Saved data entries
════════════════

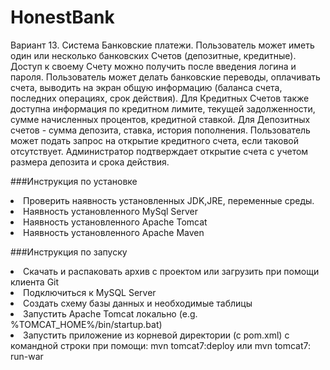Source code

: # HonestBank

Вариант 13. 
Система Банковские платежи. Пользователь может иметь один или
несколько банковских Счетов (депозитные, кредитные). Доступ к своему
Счету можно получить после введения логина и пароля. Пользователь
может делать банковские переводы, оплачивать счета, выводить на экран
общую информацию (баланса счета, последних операциях, срок действия).
Для Кредитных Счетов также доступна информация по кредитном лимите,
текущей задолженности, сумме начисленных процентов, кредитной ставкой.
Для Депозитных счетов - сумма депозита, ставка, история пополнения.
Пользователь может подать запрос на открытие кредитного счета, если
таковой отсутствует. Администратор подтверждает открытие счета с учетом
размера депозита и срока действия.

###Инструкция по установке

<li>Проверить наявность установленных JDK,JRE, переменные среды.
<li>Наявность установленного MySql Server
<li>Наявность установленного Apache Tomcat
<li>Наявность установленного Apache Maven

###Инструкция по запуску

<li>Скачать и распаковать архив с проектом или загрузить при помощи клиента Git
<li>Подключиться к MySQL Server
<li>Создать схему базы данных и необходимые таблицы
<li>Запустить Apache Tomcat локально (e.g. %TOMCAT_HOME%/bin/startup.bat)
<li>Запустить приложение из корневой директории (с pom.xml) с командной строки при помощи: mvn tomcat7:deploy или mvn tomcat7: run-war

════════════════

**The task**
Exactly the lines from the one containing "Система Банковские платежи." to the final line of the entries must be restated, and no others.

**Answer to this task**
Система Банковские платежи. Пользователь может иметь один или
несколько банковских Счетов (депозитные, кредитные). Доступ к своему
Счету можно получить после введения логина и пароля. Пользователь
может делать банковские переводы, оплачивать счета, выводить на экран
общую информацию (баланса счета, последних операциях, срок действия).
Для Кредитных Счетов также доступна информация по кредитном лимите,
текущей задолженности, сумме начисленных процентов, кредитной ставкой.
Для Депозитных счетов - сумма депозита, ставка, история пополнения.
Пользователь может подать запрос на открытие кредитного счета, если
таковой отсутствует. Администратор подтверждает открытие счета с учетом
размера депозита и срока действия.

###Инструкция по установке

<li>Проверить наявность установленных JDK,JRE, переменные среды.
<li>Наявность установленного MySql Server
<li>Наявность установленного Apache Tomcat
<li>Наявность установленного Apache Maven

###Инструкция по запуску

<li>Скачать и распаковать архив с проектом или загрузить при помощи клиента Git
<li>Подключиться к MySQL Server
<li>Создать схему базы данных и необходимые таблицы
<li>Запустить Apache Tomcat локально (e.g. %TOMCAT_HOME%/bin/startup.bat)
<li>Запустить приложение из корневой директории (с pom.xml) с командной строки при помощи: mvn tomcat7:deploy или mvn tomcat7: run-war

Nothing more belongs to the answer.